THE VERDICT: Finally! It’s not time to run around singing “Ding dong! The witch is dead,” but this is a huge win for consumers and a well-deserved blow to cable providers.

Say you walk into a store and want to buy a pair of jeans, the clerk isn’t likely to say, “Actually you can only buy those pants if you also buy this sweater, these boots, and that hat.” But that’s what modern cable providers do. Almost no other industry works this way; if they did, they would go out of business. Until recently cable companies were essentially regional monopolies, so they could get away with it.

If you’re like most viewers you’ve probably thought, “Wouldn’t it be great if I could pay only for the handful of channels I watch instead of shelling out for a package of channels I don’t care about?” Yes, it would. That’s the way it should work. People who love pro sports—or Bravo or the Puppy Channel or whatever—should be the ones paying for the privilege of watching pro sports—or Bravo or the Puppy Channel. (Actually the Puppy Channel sounds amazing and should be piped into every home.) The rest of us shouldn’t have to underwrite stuff we don’t want to see.

But any time the specter of à la carte pricing is raised, cable providers become nearly hysterical. They run around screaming about how tragic it would be if consumers were allowed to pay only for the channels they want to see. Some channels won’t get enough subscribers! Some channels will go out of business! Which is true. But so what? That’s how a free market works. The fact that cable providers continue to advance this argument is hilarious given how virulently they’ve opposed even the mildest government regulations. And the argument they fall back on? Capitalism! Free markets!! Cable providers can’t have it both ways. They can’t claim (at least not with any credibility) that limiting the ways in which they are allowed to sell their product is a threat to free markets then assert that limiting the ways in which consumers are allowed to purchase their product is a necessity.

For average consumers the hypocrisy of cable providers is beside the point. We just want to be able to watch our favorite shows without paying vast sums to do it. The last five years have seen a massive shift in the way people consume visual content. No one can unring that bell.

The current cable business model is woefully outdated. Consumers are slowly but surely moving away from it, and that’s only going to accelerate as a generation of online natives comes of age.

HBO is a premium cable, perhaps the premium cable channel.

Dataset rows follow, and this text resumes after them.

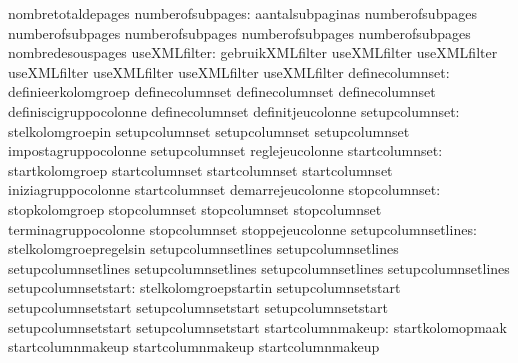                                   nombretotaldepages
                numberofsubpages: aantalsubpaginas                 numberofsubpages
                                  numberofsubpages                 numberofsubpages
                                  numberofsubpages                 numberofsubpages
                                  nombredesouspages
                    useXMLfilter: gebruikXMLfilter                 useXMLfilter
                                  useXMLfilter                     useXMLfilter
                                  useXMLfilter                     useXMLfilter
                                  useXMLfilter
                 definecolumnset: definieerkolomgroep              definecolumnset
                                  definecolumnset                  definecolumnset
                                  definiscigruppocolonne           definecolumnset
                                  definitjeucolonne
                  setupcolumnset: stelkolomgroepin                 setupcolumnset
                                  setupcolumnset                   setupcolumnset
                                  impostagruppocolonne             setupcolumnset
                                  reglejeucolonne
                  startcolumnset: startkolomgroep                  startcolumnset
                                  startcolumnset                   startcolumnset
                                  iniziagruppocolonne              startcolumnset
                                  demarrejeucolonne
                   stopcolumnset: stopkolomgroep                   stopcolumnset
                                  stopcolumnset                    stopcolumnset
                                  terminagruppocolonne             stopcolumnset
                                  stoppejeucolonne
             setupcolumnsetlines: stelkolomgroepregelsin           setupcolumnsetlines
                                  setupcolumnsetlines              setupcolumnsetlines
                                  setupcolumnsetlines              setupcolumnsetlines
                                  setupcolumnsetlines
             setupcolumnsetstart: stelkolomgroepstartin            setupcolumnsetstart
                                  setupcolumnsetstart              setupcolumnsetstart
                                  setupcolumnsetstart              setupcolumnsetstart
                                  setupcolumnsetstart
               startcolumnmakeup: startkolomopmaak                 startcolumnmakeup
                                  startcolumnmakeup                startcolumnmakeup
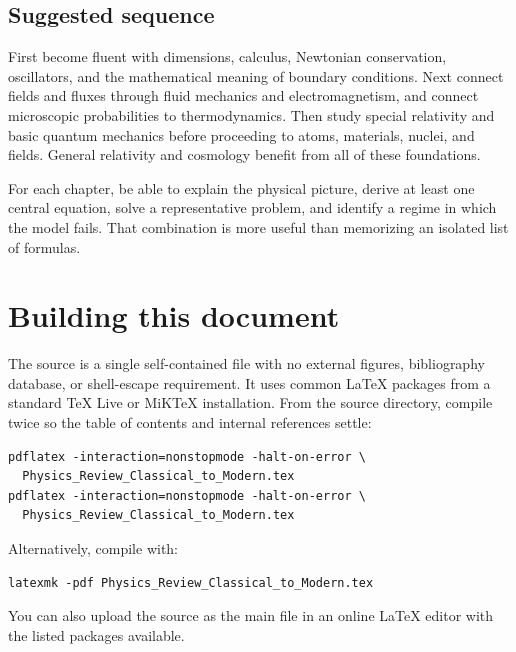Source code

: \documentclass[11pt,oneside]{book}
\theoremstyle{reviewstyle}
\begin{document}
\section*{Suggested sequence}
First become fluent with dimensions, calculus, Newtonian conservation, oscillators, and the mathematical meaning of boundary conditions. Next connect fields and fluxes through fluid mechanics and electromagnetism, and connect microscopic probabilities to thermodynamics. Then study special relativity and basic quantum mechanics before proceeding to atoms, materials, nuclei, and fields. General relativity and cosmology benefit from all of these foundations.

For each chapter, be able to explain the physical picture, derive at least one central equation, solve a representative problem, and identify a regime in which the model fails. That combination is more useful than memorizing an isolated list of formulas.
\backmatter
\chapter*{Building this document}
The source is a single self-contained file with no external figures, bibliography database, or shell-escape requirement. It uses common LaTeX packages from a standard TeX Live or MiKTeX installation. From the source directory, compile twice so the table of contents and internal references settle:
\begin{verbatim}
pdflatex -interaction=nonstopmode -halt-on-error \
  Physics_Review_Classical_to_Modern.tex
pdflatex -interaction=nonstopmode -halt-on-error \
  Physics_Review_Classical_to_Modern.tex
\end{verbatim}
Alternatively, compile with:
\begin{verbatim}
latexmk -pdf Physics_Review_Classical_to_Modern.tex
\end{verbatim}
You can also upload the source as the main file in an online LaTeX editor with the listed packages available.
\end{document}
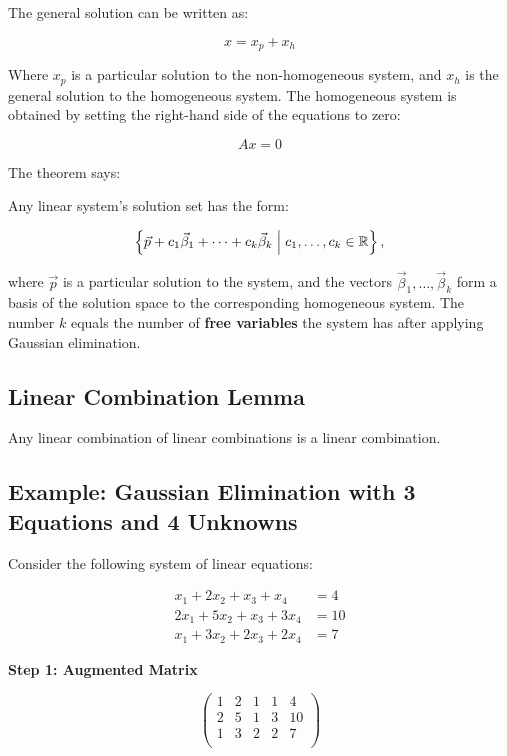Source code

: The general solution can be written as:

\[
	x = x_p + x_h
\]

Where \( x_p \) is a particular solution to the non-homogeneous system, and \( x_h \) is the general 
solution to the homogeneous system. The homogeneous system is obtained by setting the right-hand side 
of the equations to zero:

\[
	A x = 0
\]

The theorem says:

Any linear system's solution set has the form:

\[
	\left\{ \vec{p} + c_1\vec{\beta}_1 + \cdots + c_k\vec{\beta}_k \;\middle|\; c_1, \ldots, c_k \in 
	\mathbb{R} \right\},
\]

where \(\vec{p}\) is a particular solution to the system, and the vectors \(\vec{\beta}_1, 
\ldots, \vec{\beta}_k\) form a basis of the solution space to the corresponding homogeneous system. 
The number \(k\) equals the number of \textbf{free variables} the system has after applying Gaussian 
elimination.

\subsection{Linear Combination Lemma}

Any linear combination of linear combinations is a linear combination.

\subsection{Example: Gaussian Elimination with 3 Equations and 4 Unknowns}

Consider the following system of linear equations:

\begin{align*}
	x_1 + 2x_2 + x_3 + x_4   & = 4  \\
	2x_1 + 5x_2 + x_3 + 3x_4 & = 10 \\
	x_1 + 3x_2 + 2x_3 + 2x_4 & = 7
\end{align*}

\textbf{Step 1: Augmented Matrix}

\[
	\begin{pmatrix}
		1 & 2 & 1 & 1 & 4  \\
		2 & 5 & 1 & 3 & 10 \\
		1 & 3 & 2 & 2 & 7  \\
	\end{pmatrix}
\]

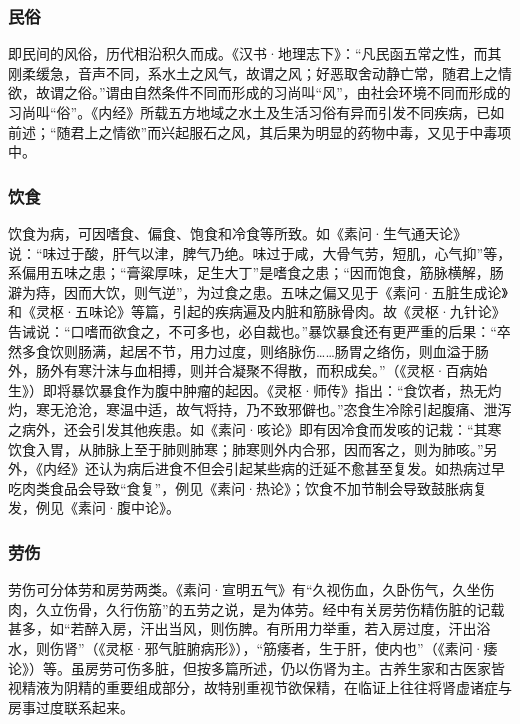\documentclass[12pt]{ctexbook}
\begin{document}
\subsubsection{民俗}%

即民间的风俗，历代相沿积久而成。《汉书·地理志下》：“凡民函五常之性，而其刚柔缓急，音声不同，系水土之风气，故谓之风；好恶取舍动静亡常，随君上之情欲，故谓之俗。”谓由自然条件不同而形成的习尚叫“风”，由社会环境不同而形成的习尚叫“俗”。《内经》所载五方地域之水土及生活习俗有异而引发不同疾病，已如前述；“随君上之情欲”而兴起服石之风，其后果为明显的药物中毒，又见于中毒项中。

\subsubsection{饮食}%

饮食为病，可因嗜食、偏食、饱食和冷食等所致。如《素问·生气通天论》说：“味过于酸，肝气以津，脾气乃绝。味过于咸，大骨气劳，短肌，心气抑”等，系偏用五味之患；“膏粱厚味，足生大丁”是嗜食之患；“因而饱食，筋脉横解，肠澼为痔，因而大饮，则气逆”，为过食之患。五味之偏又见于《素问·五脏生成论》和《灵枢·五味论》等篇，引起的疾病遍及内脏和筋脉骨肉。故《灵枢·九针论》告诫说：“口嗜而欲食之，不可多也，必自裁也。”暴饮暴食还有更严重的后果：“卒然多食饮则肠满，起居不节，用力过度，则络脉伤……肠胃之络伤，则血溢于肠外，肠外有寒汁沫与血相搏，则并合凝聚不得散，而积成矣。”（《灵枢·百病始生》）即将暴饮暴食作为腹中肿瘤的起因。《灵枢·师传》指出：“食饮者，热无灼灼，寒无沧沧，寒温中适，故气将持，乃不致邪僻也。”恣食生冷除引起腹痛、泄泻之病外，还会引发其他疾患。如《素问·咳论》即有因冷食而发咳的记栽：“其寒饮食入胃，从肺脉上至于肺则肺寒；肺寒则外内合邪，因而客之，则为肺咳。”另外，《内经》还认为病后进食不但会引起某些病的迁延不愈甚至复发。如热病过早吃肉类食品会导致“食复”，例见《素问·热论》；饮食不加节制会导致鼓胀病复发，例见《素问·腹中论》。

\subsubsection{劳伤}%

劳伤可分体劳和房劳两类。《素问·宣明五气》有“久视伤血，久卧伤气，久坐伤肉，久立伤骨，久行伤筋”的五劳之说，是为体劳。经中有关房劳伤精伤脏的记载甚多，如“若醉入房，汗出当风，则伤脾。有所用力举重，若入房过度，汗出浴水，则伤肾”（《灵枢·邪气脏腑病形》），“筋痿者，生于肝，使内也”（《素问·痿论》）等。虽房劳可伤多脏，但按多篇所述，仍以伤肾为主。古养生家和古医家皆视精液为阴精的重要组成部分，故特别重视节欲保精，在临证上往往将肾虚诸症与房事过度联系起来。
\end{document}

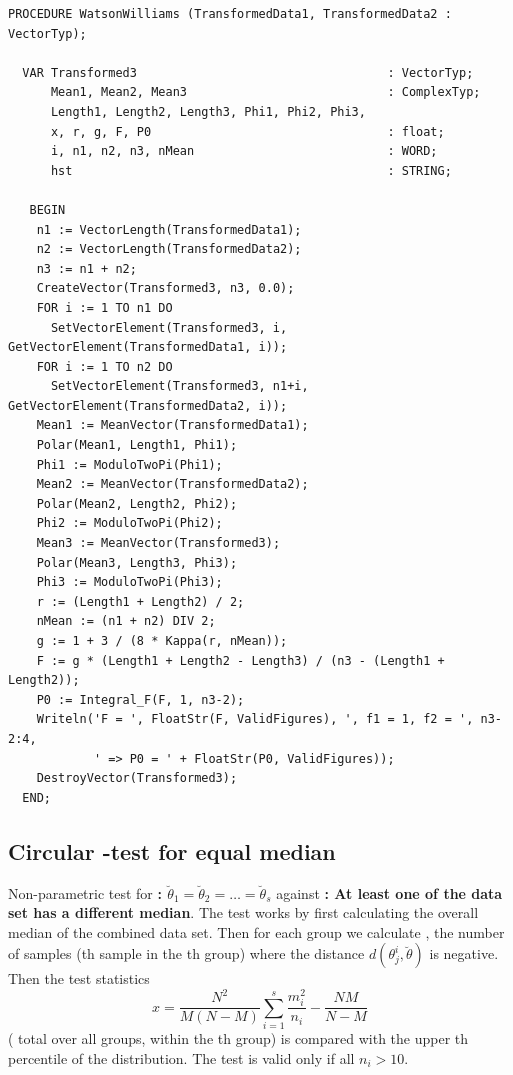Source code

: \begin{refsection}
\begin{lstlisting}[caption=Watson-Williams test]
  PROCEDURE WatsonWilliams (TransformedData1, TransformedData2 : VectorTyp);

  VAR Transformed3                                   : VectorTyp;
      Mean1, Mean2, Mean3                            : ComplexTyp;
      Length1, Length2, Length3, Phi1, Phi2, Phi3,
      x, r, g, F, P0                                 : float;
      i, n1, n2, n3, nMean                           : WORD;
      hst                                            : STRING;

   BEGIN
    n1 := VectorLength(TransformedData1);
    n2 := VectorLength(TransformedData2);
    n3 := n1 + n2;
    CreateVector(Transformed3, n3, 0.0);
    FOR i := 1 TO n1 DO
      SetVectorElement(Transformed3, i, GetVectorElement(TransformedData1, i));
    FOR i := 1 TO n2 DO
      SetVectorElement(Transformed3, n1+i, GetVectorElement(TransformedData2, i));
    Mean1 := MeanVector(TransformedData1);
    Polar(Mean1, Length1, Phi1);
    Phi1 := ModuloTwoPi(Phi1);
    Mean2 := MeanVector(TransformedData2);
    Polar(Mean2, Length2, Phi2);
    Phi2 := ModuloTwoPi(Phi2);
    Mean3 := MeanVector(Transformed3);
    Polar(Mean3, Length3, Phi3);
    Phi3 := ModuloTwoPi(Phi3);
    r := (Length1 + Length2) / 2;
    nMean := (n1 + n2) DIV 2;
    g := 1 + 3 / (8 * Kappa(r, nMean));
    F := g * (Length1 + Length2 - Length3) / (n3 - (Length1 + Length2));
    P0 := Integral_F(F, 1, n3-2);
    Writeln('F = ', FloatStr(F, ValidFigures), ', f1 = 1, f2 = ', n3-2:4,
            ' => P0 = ' + FloatStr(P0, ValidFigures));
    DestroyVector(Transformed3);
  END;
\end{lstlisting}

\subsection{Circular -test for equal median}

Non-parametric test for \textbf{:  \( \breve{\theta}_1 = \breve{\theta}_2 = \ldots = \breve{\theta}_s \)} against \textbf{: At least one of the data set has a different median}. The test works by first calculating the overall median of the combined data set. Then for each group  we calculate , the number of samples  (th sample in the th group) where the distance \( d(\theta_j^i, \breve{\theta}) \) is negative. Then the test statistics
\begin{equation}
  x = \frac{N^2}{M (N-M)}\sum_{i=1}^s\frac{m_i^2}{n_i} - \frac{N M}{N - M}
\end{equation}
( total over all groups,  within the th group) is compared with the upper th percentile of the  distribution. The test is valid only if all \( n_i > 10 \).


\end{refsection}
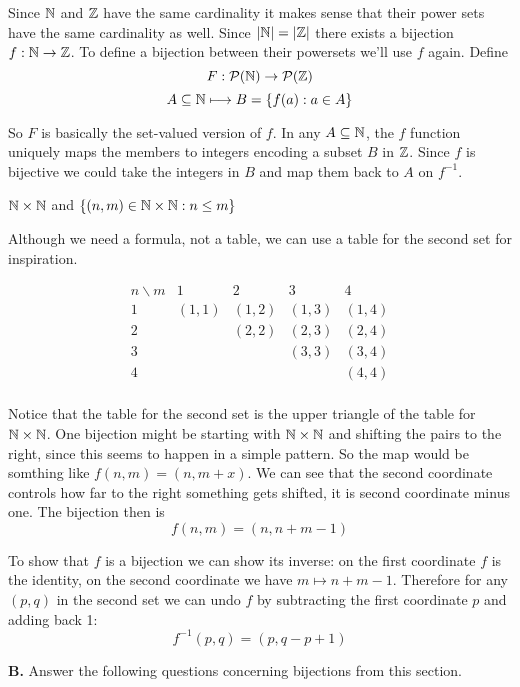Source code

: \documentclass{article}
\begin{document}
Since $\mathbb{N}$ and $\mathbb{Z}$ have the same cardinality it makes sense that their power sets have the same cardinality as well. Since $|\mathbb{N}| = |\mathbb{Z}|$ there exists a bijection $f: \mathbb{N} \to \mathbb{Z}$. To define a bijection between their powersets we'll use $f$ again. Define
$$F: \mathcal{P}(\mathbb{N}) \to \mathcal{P}(\mathbb{Z})$$
$$ A \subseteq \mathbb{N} \longmapsto B = \{f(a): a \in A\}$$

So $F$ is basically the set-valued version of $f$. In any $A \subseteq \mathbb{N}$, the $f$ function uniquely maps the members to integers encoding a subset $B$ in $\mathbb{Z}$. Since $f$ is bijective we could take the integers in $B$ and map them back to $A$ on $f^{-1}$.

\begin{problem}
$\mathbb{N} \times \mathbb{N}$ and $\{(n, m) \in \mathbb{N} \times \mathbb{N}: n \leq m\}$
\end{problem}

Although we need a formula, not a table, we can use a table for the second set for inspiration.

$$\begin{array}{c|cccc}
    n \backslash m & 1     & 2     & 3     & 4     \\
    \hline
    1              & (1,1) & (1,2) & (1,3) & (1,4) \\
    2              &       & (2,2) & (2,3) & (2,4) \\
    3              &       &       & (3,3) & (3,4) \\
    4              &       &       &       & (4,4) \\
  \end{array}$$

Notice that the table for the second set is the upper triangle of the table for $\mathbb{N} \times \mathbb{N}$. One bijection might be starting with $\mathbb{N} \times \mathbb{N}$ and shifting the pairs to the right, since this seems to happen in a simple pattern. So the map would be somthing like $f(n, m) = (n, m + x)$. We can see that the second coordinate controls how far to the right something gets shifted, it is second coordinate minus one. The bijection then is
$$f(n, m) = (n, n + m - 1)$$

To show that $f$ is a bijection we can show its inverse: on the first coordinate $f$ is the identity, on the second coordinate we have $m \mapsto n + m - 1$. Therefore for any $(p, q)$ in the second set we can undo $f$ by subtracting the first coordinate $p$ and adding back 1:
$$f^{-1}(p, q) = (p, q - p + 1)$$

\textbf{B.} Answer the following questions concerning bijections from this section.
\end{document}
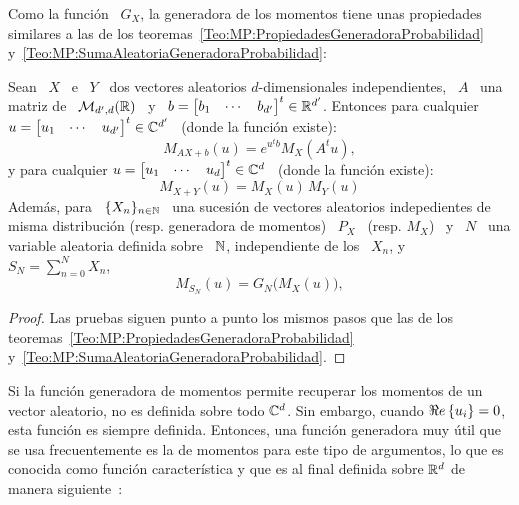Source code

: Como la funci\'on \ $G_X$, la  generadora de los momentos tiene unas propiedades
similares  a las  de  los teoremas~\ref{Teo:MP:PropiedadesGeneradoraProbabilidad}
y~\ref{Teo:MP:SumaAleatoriaGeneradoraProbabilidad}:
%
\begin{teorema}%
\label{Teo:MP:PropiedadesGeneradoraMomentos}
%
  Sean  \   $X$  \  e  \   $Y$  \  dos   vectores  aleatorios  $d$-dimensionales
  independientes,  \ $A$  \ una  matriz de  \  $\mathcal{M}_{d',d}(\mathbb{R})$ \  y \  $b
  =   \begin{bmatrix}    b_1   &    \cdots   &   b_{d'}    \end{bmatrix}^t   \in
  \mathbb{R}^{d'}$.  Entonces para  cualquier $u  =  \begin{bmatrix} u_1  & \cdots  &
    u_{d'} \end{bmatrix}^t \in \mathbb{C}^{d'}$ \ (donde la funci\'on existe):
  \[
  M_{A X + b}(u) =  e^{u^t b} M_X\left( A^t u \right),
  \]
  y para cualquier  $u = \begin{bmatrix} u_1 & \cdots  & u_d \end{bmatrix}^t \in
  \mathbb{C}^d$ \ (donde la funci\'on existe):
  \[
  M_{X+Y}(u) = M_X(u) \, M_Y(u)
  \]
  Adem\'as,  para \  $\{ X_n  \}_{n \in  \mathbb{N}}$ \,  una sucesi\'on  de vectores
  aleatorios  indepedientes  de   misma  distribuci\'on  (resp.   generadora  de
  momentos) \ $P_X$ \ (resp. $M_X$) \  y \ $N$ \ una variable aleatoria definida
  sobre \ $\mathbb{N}$, independiente de los \ $X_n$, y \ $ S_N = \sum_{n=0}^N X_n$,
  \[
  M_{S_N}(u) =  G_N \big( M_X(u) \big),
  \]
\end{teorema}
%
\begin{proof}
  Las  pruebas  siguen   punto  a  punto  los  mismos  pasos   que  las  de  los
  teoremas~\ref{Teo:MP:PropiedadesGeneradoraProbabilidad}
  y~\ref{Teo:MP:SumaAleatoriaGeneradoraProbabilidad}.
\end{proof}



\label{Ssec:MP:FuncionCaracteristica}

Si  la funci\'on generadora  de momentos  permite recuperar  los momentos  de un
vector  aleatorio, no  es definida  sobre todo  $\mathbb{C}^d$.  Sin  embargo, cuando
$\Re e \left\{ u_i \right\} = 0$,  esta funci\'on es siempre definida.   Entonces, una funci\'on
generadora muy \'util que se usa frecuentemente es la de momentos para este tipo
de argumentos,  lo que es conocida  como funci\'on caracter\'istica y  que es al
final definida  sobre $\mathbb{R}^d$  de manera siguiente~\cite{Luk61,  Gol61, Fel68,
  SteWei71, JohKot97, Muk00, AshDol99, AthLah06, Sas13}:


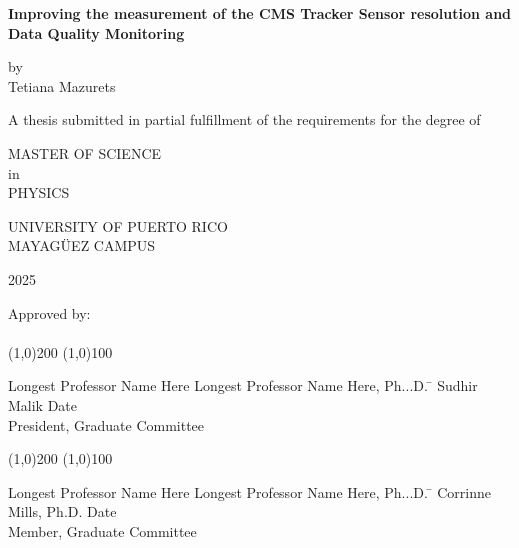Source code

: 



\thispagestyle{empty}
\begin{center}
	\begin{singlespace}
		\textbf{Improving the measurement of the CMS Tracker Sensor resolution and Data Quality Monitoring}
	\end{singlespace}
	\vspace{4 mm}
	by
	\\
	\vspace{4 mm}
	Tetiana Mazurets %
	\vspace{4 mm}
	\begin{singlespace}
		A thesis submitted in partial fulfillment of the requirements for the degree of %
	\end{singlespace}
	\vspace{4 mm}
	MASTER OF SCIENCE %
	\\
	in
	\\
	PHYSICS %
	\\
	\vspace{4 mm}
	\begin{singlespace}

		UNIVERSITY OF PUERTO RICO
		\\
		MAYAG\"UEZ CAMPUS
	\end{singlespace}

	2025 %
\end{center}
\bigskip
\bigskip
\bigskip
\bigskip
\bigskip
\bigskip
\bigskip

\noindent Approved by:
\\
\\

\noindent
\line(1,0){200} \hspace{40 mm} \line(1,0){100}\\
\noindent
\vspace{-1.75\baselineskip}
\begin{tabbing}
	Longest Professor Name Here Longest Professor Name Here, Ph...D. \=  \kill
	Sudhir Malik \>  Date\\President, Graduate Committee  %
\end{tabbing}



\noindent
\line(1,0){200} \hspace{40 mm} \line(1,0){100}\\
\noindent
\vspace{-1.75\baselineskip}
\begin{tabbing}
	Longest Professor Name Here Longest Professor Name Here, Ph...D. \=  \kill
	Corrinne Mills, Ph.D. \>  Date\\Member, Graduate Committee  %
\end{tabbing}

It’s home to the most prestigious shows on television and the single most bootlegged show in the world (Game of Thrones). What HBO did probably isn’t feasible for less popular channels… yet. But, for cable providers, winter is coming.

Many consumers began (illegally) streaming and downloading their favorite shows because it was either that or subscribe to a ridiculously expensive cable package. Sure, there will always be a certain percentage of consumers who will bootleg shows no matter how cheap they are; after all, the illicit sex trade still exists in areas where prostitution has been legalized. But there are probably plenty of consumers who would pony up to watch their favorite shows and networks. Now they have an option.

HBO’s gambit should make Netflix nervous. It should make cable providers very nervous. Consumers can break out the champagne.